By Nathaniel Hutchinson Business and Financial Expert


The struggling job market has caused thousands to lose their homes, and many others have accumulated significant credit card debt trying to stay out of foreclosure. In the past, homeowners used their houses to fund debt consolidation loans that offered an escape from economic hardship. Unfortunately, declining property values have worked against this strategy, and many are left wondering if they can still get help, clear debt and acquire reduced interest rates by getting a home equity loan.

Declining values make it harder to get help

According to S&P/Case Shiller's most recent index, home values continue to decline, thanks mostly to the poor economy. The index is based on the average home value in 20 metropolitan areas; however, home values are low most everywhere across the country, with some exceptions sprinkled in here and there.

Standard & Poor’s Index Committee chairman, David Blitzer blamed the continued decline on negative consumer attitudes and predicted that a stronger economy was needed to feed a sustained recovery.

In the old days, homeowners used home equity loan mortgages, mortgage refinance and other debt relief strategies to combat financial troubles. Unfortunately, if your property's value has declined to the point where you don't have much equity, you can't employ these strategies.

Can I get a home equity loan to clear my debt?

Though Blitzer's assessment is partly accurate, much of the blame for descending property values is owed to the fresh batch of foreclosures that is moving out of the court system and into the housing market. As these cheap homes add to the already-rich inventory of affordable housing, property values are inevitably pushed downward.

Though this is happening all over the country, there are many cities that are doing just fine. Local economic conditions have the most impact on property values. If you live in a place that has seen fewer foreclosures, your home's value may still be relatively high.

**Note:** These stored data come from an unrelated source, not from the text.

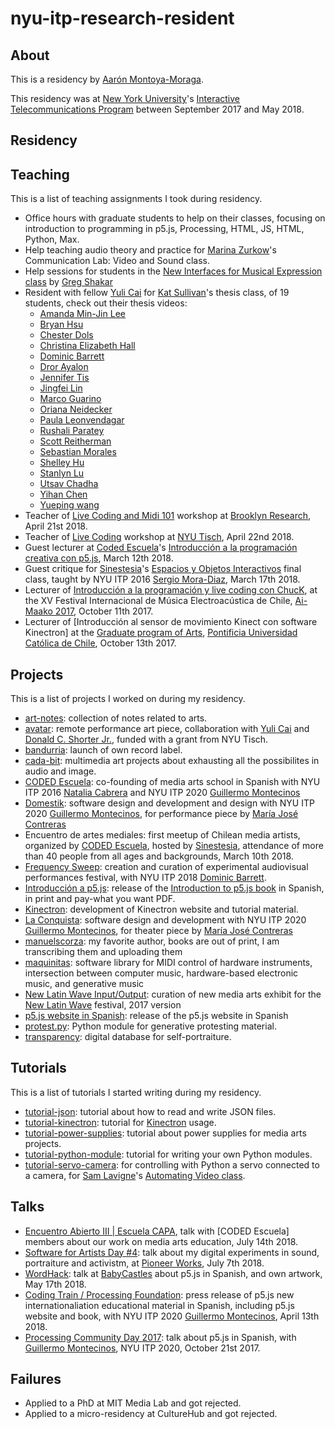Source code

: # nyu-itp-research-resident

## About

This is a residency by [Aarón Montoya-Moraga](http://montoyamoraga.io/).

This residency was at [New York University](https://www.nyu.edu/)'s [Interactive Telecommunications Program](https://tisch.nyu.edu/itp) between September 2017 and May 2018.

## Residency

## Teaching

This is a list of teaching assignments I took during residency.

* Office hours with graduate students to help on their classes, focusing on introduction to programming in p5.js, Processing, HTML, JS, HTML, Python, Max.
* Help teaching audio theory and practice for [Marina Zurkow](http://www.o-matic.com/)'s Communication Lab: Video and Sound class.
* Help sessions for students in the [New Interfaces for Musical Expression class](https://itp.nyu.edu/nime/) by [Greg Shakar](https://itp.nyu.edu/itp/people/people.php?id=1192&group=All)
* Resident with fellow [Yuli Cai](http://www.caiyuli.com/) for [Kat Sullivan](http://katsully.com/)'s thesis class, of 19 students, check out their thesis videos:
  * [Amanda Min-Jin Lee](https://vimeo.com/269184766)
  * [Bryan Hsu](https://vimeo.com/269185366)
  * [Chester Dols](https://vimeo.com/269185609)
  * [Christina Elizabeth Hall](https://vimeo.com/269185529)
  * [Dominic Barrett](https://vimeo.com/269185701)
  * [Dror Ayalon](https://vimeo.com/269194284)
  * [Jennifer Tis](https://vimeo.com/269194560)
  * [Jingfei Lin](https://vimeo.com/269194683)
  * [Marco Guarino](https://vimeo.com/259014282)
  * [Oriana Neidecker](https://vimeo.com/269195134)
  * [Paula Leonvendagar](https://vimeo.com/269195199)
  * [Rushali Paratey](https://vimeo.com/269195287)
  * [Scott Reitherman](https://vimeo.com/269195580)
  * [Sebastian Morales](https://vimeo.com/269195353)
  * [Shelley Hu](https://vimeo.com/269195779)
  * [Stanlyn Lu](https://vimeo.com/269196156)
  * [Utsav Chadha](https://vimeo.com/269195723)
  * [Yihan Chen](https://vimeo.com/269196064)
  * [Yueping wang](https://vimeo.com/269196197)
* Teacher of [Live Coding and Midi 101](https://brooklynresearch.org/archive/#Live_coding_and_MIDI_101(1)) workshop at [Brooklyn Research](https://brooklynresearch.org/), April 21st 2018.
* Teacher of [Live Coding](https://github.com/montoyamoraga/workshop-live-coding) workshop at [NYU Tisch](https://tisch.nyu.edu/), April 22nd 2018.
* Guest lecturer at [Coded Escuela](http://codedescuela.cl/)'s  [Introducción a la programación creativa con p5.js](https://github.com/guillemontecinos/programacion_creativa_p5js), March 12th 2018.
* Guest critique for [Sinestesia](http://sinestesia.cc/)'s [Espacios y Objetos Interactivos](http://www.sinestesia.cc/portfolio/espacios-interactivos) final class, taught by NYU ITP 2016 [Sergio Mora-Diaz](http://www.sergiomoradiaz.com/), March 17th 2018.
* Lecturer of [Introducción a la programación y live coding con ChucK](http://ccesantiago.cl/musica/lab-escucha-creativa-homenaje-jose-vicente-asuar), at the XV Festival Internacional de Música Electroacústica de Chile, [Ai-Maako 2017](https://pueblonuevo.cl/eventos/aimaako-2017/), October 11th 2017.
* Lecturer of [Introducción al sensor de movimiento Kinect con software Kinectron] at the [Graduate program of Arts](http://artes.uc.cl/postgrado-artes), [Pontificia Universidad Católica de Chile](http://www.uc.cl/), October 13th 2017.

## Projects

This is a list of projects I worked on during my residency.

* [art-notes](https://github.com/montoyamoraga/art-notes): collection of notes related to arts.
* [avatar](https://www.youtube.com/watch?v=8VrL_cz69gc): remote performance art piece, collaboration with [Yuli Cai](http://www.caiyuli.com/) and [Donald C. Shorter Jr.](https://www.donaldcshorterjr.com/), funded with a grant from NYU Tisch.
* [bandurria](https://bandurria.io/): launch of own record label.
* [cada-bit](https://github.com/cada-bit):  multimedia art projects about exhausting all the possibilites in audio and image.
* [CODED Escuela](http://codedescuela.cl/): co-founding of media arts school in Spanish with NYU ITP 2016 [Natalia Cabrera](http://www.nataliacabrera.com/) and NYU ITP 2020 [Guillermo Montecinos](http://guillemontecinos.cl/)
* [Domestik](https://github.com/montoyamoraga/domestik): software design and development and design with NYU ITP 2020 [Guillermo Montecinos](http://guillemontecinos.cl/), for performance piece by [María José Contreras](http://www.mariajosecontreras.com/)
* Encuentro de artes mediales: first meetup of Chilean media artists, organized by [CODED Escuela](http://codedescuela.cl/), hosted by [Sinestesia](http://www.sinestesia.cc/), attendance of more than 40 people from all ages and backgrounds, March 10th 2018.
* [Frequency Sweep](http://frequencysweep.com/): creation and curation of experimental audiovisual performances festival, with NYU ITP 2018 [Dominic Barrett](http://www.dominicbarrett.com/).
* [Introducción a p5.js](https://processingfoundation.press/): release of the [Introduction to p5.js book](https://p5js.org/books/) in Spanish, in print and pay-what you want PDF.
* [Kinectron](https://kinectron.github.io/): development of Kinectron website and tutorial material.
* [La Conquista](http://www.gam.cl/teatro/laconquista/): software design and development with NYU ITP 2020 [Guillermo Montecinos](http://guillemontecinos.cl/), for theater piece by [María José Contreras](http://www.mariajosecontreras.com/)
* [manuelscorza](https://github.com/montoyamoraga/manuelscorza): my favorite author, books are out of print, I am transcribing them and uploading them
* [maquinitas](https://github.com/maquinitas): software library for MIDI control of hardware instruments, intersection between computer music,  hardware-based electronic music, and generative music
* [New Latin Wave Input/Output](https://github.com/montoyamoraga/new-latin-wave): curation of new media arts exhibit for the [New Latin Wave](https://newlatinwave.com/) festival, 2017 version
* [p5.js website in Spanish](https://p5js.org/es/): release of the p5.js website in Spanish
* [protest.py](https://github.com/montoyamoraga/protestpy): Python module for generative protesting material.
* [transparency](http://montoyamoraga.io/transparency/): digital database for self-portraiture.

## Tutorials

This is a list of tutorials I started writing during my residency.

* [tutorial-json](https://github.com/montoyamoraga/tutorial-json): tutorial about how to read and write JSON files.
* [tutorial-kinectron](https://github.com/montoyamoraga/tutorial-kinectron): tutorial for [Kinectron](https://kinectron.github.io/) usage.
* [tutorial-power-supplies](https://github.com/montoyamoraga/tutorial-power-supplies): tutorial about power supplies for media arts projects.
* [tutorial-python-module](https://github.com/montoyamoraga/tutorial-python-module): tutorial for writing your own Python modules.
* [tutorial-servo-camera](https://github.com/montoyamoraga/tutorial-servo-camera): for controlling with Python a servo connected to a camera, for [Sam Lavigne](http://lav.io/)'s [Automating Video  class](https://github.com/antiboredom/automating-video-itp).

## Talks

* [Encuentro Abierto III | Escuela CAPA](https://www.facebook.com/events/696812513996294/), talk with [CODED Escuela] members about our work on media arts education, July 14th 2018.
* [Software for Artists Day #4](https://pioneerworks.org/programs/software-for-artists-day-4/): talk about my digital experiments in sound, portraiture and activistm, at [Pioneer Works](https://pioneerworks.org/), July 7th 2018.
* [WordHack](https://www.facebook.com/events/148845942635987/): talk at [BabyCastles](https://babycastles.com/) about p5.js in Spanish, and own artwork, May 17th 2018.
* [Coding Train / Processing Foundation](https://www.youtube.com/watch?v=_ePnvWDcV3Y): press release of p5.js new internationaliation educational material in Spanish, including p5.js website and book, with NYU ITP 2020 [Guillermo Montecinos](http://guillemontecinos.cl/), April 13th 2018.
* [Processing Community Day 2017](https://www.youtube.com/watch?v=Ix5RTKRJW0A): talk about p5.js in Spanish, with [Guillermo Montecinos](http://guillemontecinos.cl/), NYU ITP 2020, October 21st 2017.


## Failures

* Applied to a PhD at MIT Media Lab and got rejected.
* Applied to a micro-residency at CultureHub and got rejected.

If you're interested in clearing debt by tapping your home's equity, you'll need to contact a lender to find out if your home still has enough value to fund a home equity loan. Remember: the S&P/Case Shiller Index is based on the average property values in just 20 major metropolitan areas. It's only meant as a guide to assess how the real estate market is trending and has nothing to do with your ability to consolidate debt with an equity mortgage loan.